* Try it
Report how many lines of the data below contain "const". Give nothing besides the number.

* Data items
┄┄┄┄┄┄┄┄┄┄
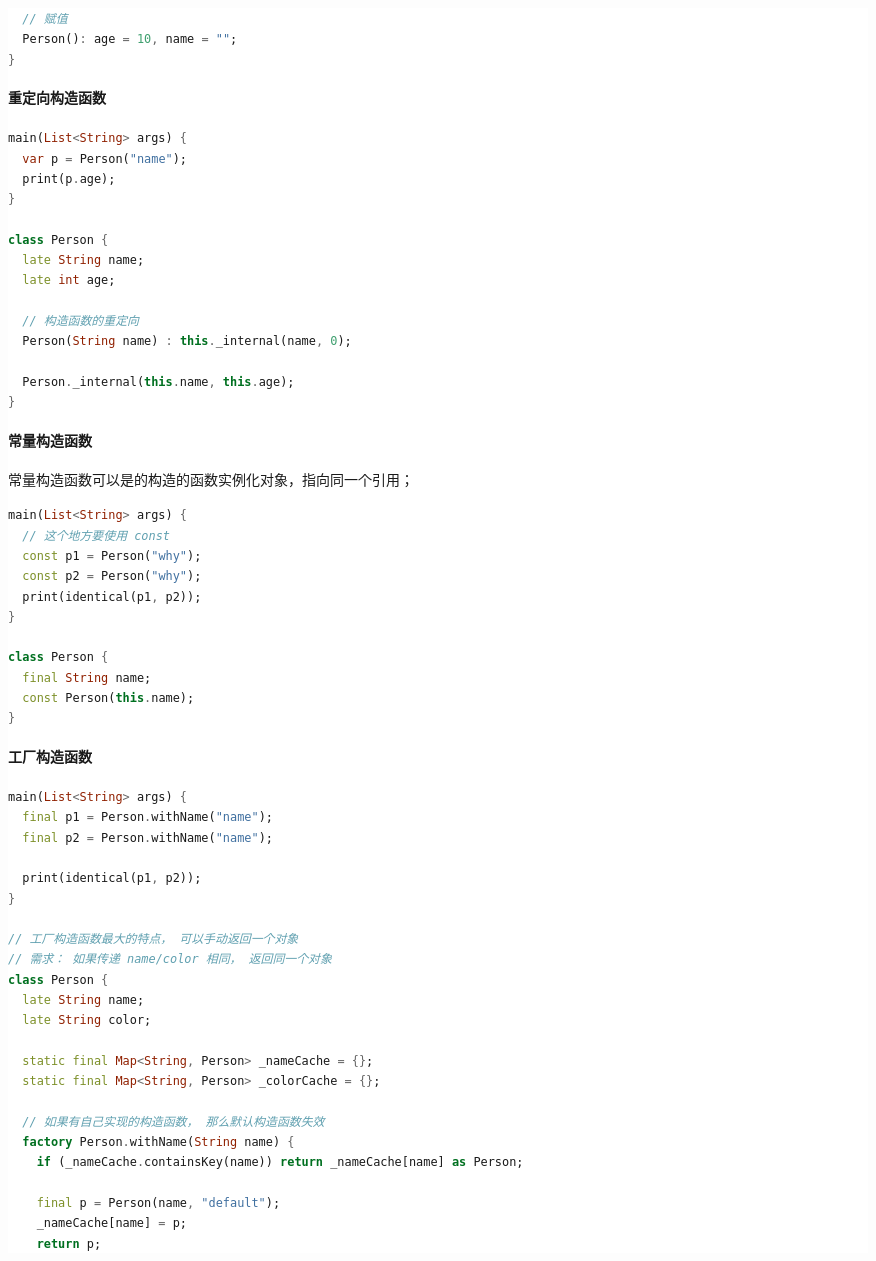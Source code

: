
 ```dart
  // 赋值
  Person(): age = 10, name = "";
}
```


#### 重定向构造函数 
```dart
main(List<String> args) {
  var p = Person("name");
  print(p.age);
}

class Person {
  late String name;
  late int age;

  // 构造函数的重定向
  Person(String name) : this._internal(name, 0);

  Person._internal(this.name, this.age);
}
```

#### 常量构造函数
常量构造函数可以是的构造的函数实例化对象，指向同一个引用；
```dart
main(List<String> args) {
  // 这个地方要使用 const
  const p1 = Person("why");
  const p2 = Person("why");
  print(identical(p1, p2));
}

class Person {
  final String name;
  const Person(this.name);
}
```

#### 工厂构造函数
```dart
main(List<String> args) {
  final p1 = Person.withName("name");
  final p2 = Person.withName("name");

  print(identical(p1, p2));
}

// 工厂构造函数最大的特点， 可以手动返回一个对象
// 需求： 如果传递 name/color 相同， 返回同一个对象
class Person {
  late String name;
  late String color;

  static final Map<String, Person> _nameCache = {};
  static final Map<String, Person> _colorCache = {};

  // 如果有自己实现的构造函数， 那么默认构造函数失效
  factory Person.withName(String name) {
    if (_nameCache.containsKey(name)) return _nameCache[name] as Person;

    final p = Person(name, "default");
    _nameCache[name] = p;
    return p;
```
┄┄┄┄┄┄┄┄┄┄
* Response to this task
4